Devant ce relatif succès ou ce relatif insuccès du serpent monétaire, les Européens, en 1979, mettaient en place le système monétaire européen. C'était l'idée déjà de Werner, puisque le rapport Werner préfigurait le système monétaire européen. Vous trouvez dans les archives de Pierre Werner une lettre d'Helmut Schmidt pour le soixante-cinquième anniversaire de Werner, où en 1979, Schmidt lui écrit une lettre où il s'exprime sur le mode laudatif en relation avec la création du système monétaire européenne, en rappelant que cette idée fut à la base du rapport Werner de 1970. On met en place le système monétaire, sous l'impulsion effective et réelle de Giscard d'Estaing et de Helmut Schmidt qui peuvent revendiquer la paternité pour le système monétaire européen qui avait été préfiguré par Pierre Werner. Et je dois à la vérité de dire que Gaston Thorn, Premier ministre à l'époque – vous lirez ça dans les mémoires d'Helmut Schmidt – contribua pour beaucoup in fine à l'accord européen qui fut ficelé dans une ville allemande dont je ne me rappelle plus le nom, mais je crois que c'était Hambourg.

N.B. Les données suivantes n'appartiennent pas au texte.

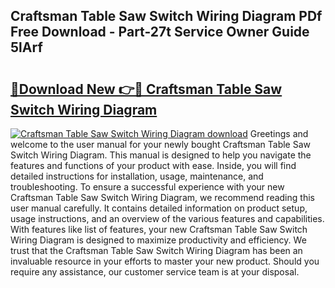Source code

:## Craftsman Table Saw Switch Wiring Diagram PDf Free Download - Part-27t Service Owner Guide 5lArf

# <h2><a href="http://dfmw74.blite.top/?on=Craftsman+Table+Saw+Switch+Wiring+Diagram">🔗Download New 👉🔴 Craftsman Table Saw Switch Wiring Diagram</a></h2>

[![Craftsman Table Saw Switch Wiring Diagram download](https://i.imgur.com/lujVjoI.png)](http://dfmw74.blite.top/?on=Craftsman+Table+Saw+Switch+Wiring+Diagram)
Greetings and welcome to the user manual for your newly bought Craftsman Table Saw Switch Wiring Diagram. This manual is designed to help you navigate the features and functions of your product with ease. Inside, you will find detailed instructions for installation, usage, maintenance, and troubleshooting. To ensure a successful experience with your new Craftsman Table Saw Switch Wiring Diagram, we recommend reading this user manual carefully. It contains detailed information on product setup, usage instructions, and an overview of the various features and capabilities. With features like list of features, your new Craftsman Table Saw Switch Wiring Diagram is designed to maximize productivity and efficiency. We trust that the Craftsman Table Saw Switch Wiring Diagram has been an invaluable resource in your efforts to master your new product. Should you require any assistance, our customer service team is at your disposal.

Le système mis en place visait des taux de change stables, mais ajustables. Donc, plus cette idée de l'irrévocabilité des taux de change, mais un système qui permettait aux États membres de respirer, mais qui se distinguait par la stabilité du concept et par la faculté d'ajustement dans les méandres du détail. Le mécanisme du taux de change, le TMC comme on disait à l'époque, avait prévu une marge de 2,25 % par rapport au taux pivot, permettant pour le reste à l'Italie de pouvoir disposer d'une marge de 6 %, ce qui déjà à l'époque dénotait la volonté de ceux qui nous dirigeaient alors de prendre conscience du fait que les économies ne se trouvaient pas exactement au même niveau d'ajustement. Mais on ne pouvait pas, comme ça, parce que l'idée soudainement se serait installée dans la tête d'un dirigeant européen, aligner, réaligner, évaluer, réévaluer, apprécier, déprécier les monnaies nationales, parce qu'il fallait l'accord de tous les gouvernements, et, ce qu'on oublie souvent, l'accord de la Commission. Nous sommes plusieurs dans cette salle, notamment mon cher Jacques Santer et moi-même, à avoir assisté à d'innombrables séances d'alignement, de réalignement. En règle générale, ça commence le vendredi soir au téléphone et ça se passe le dimanche soir à Bruxelles et ça doit se terminer à une heure du matin, le lundi matin, parce que la bourse de Hong Kong ouvre à une heure du matin, les lundis matins.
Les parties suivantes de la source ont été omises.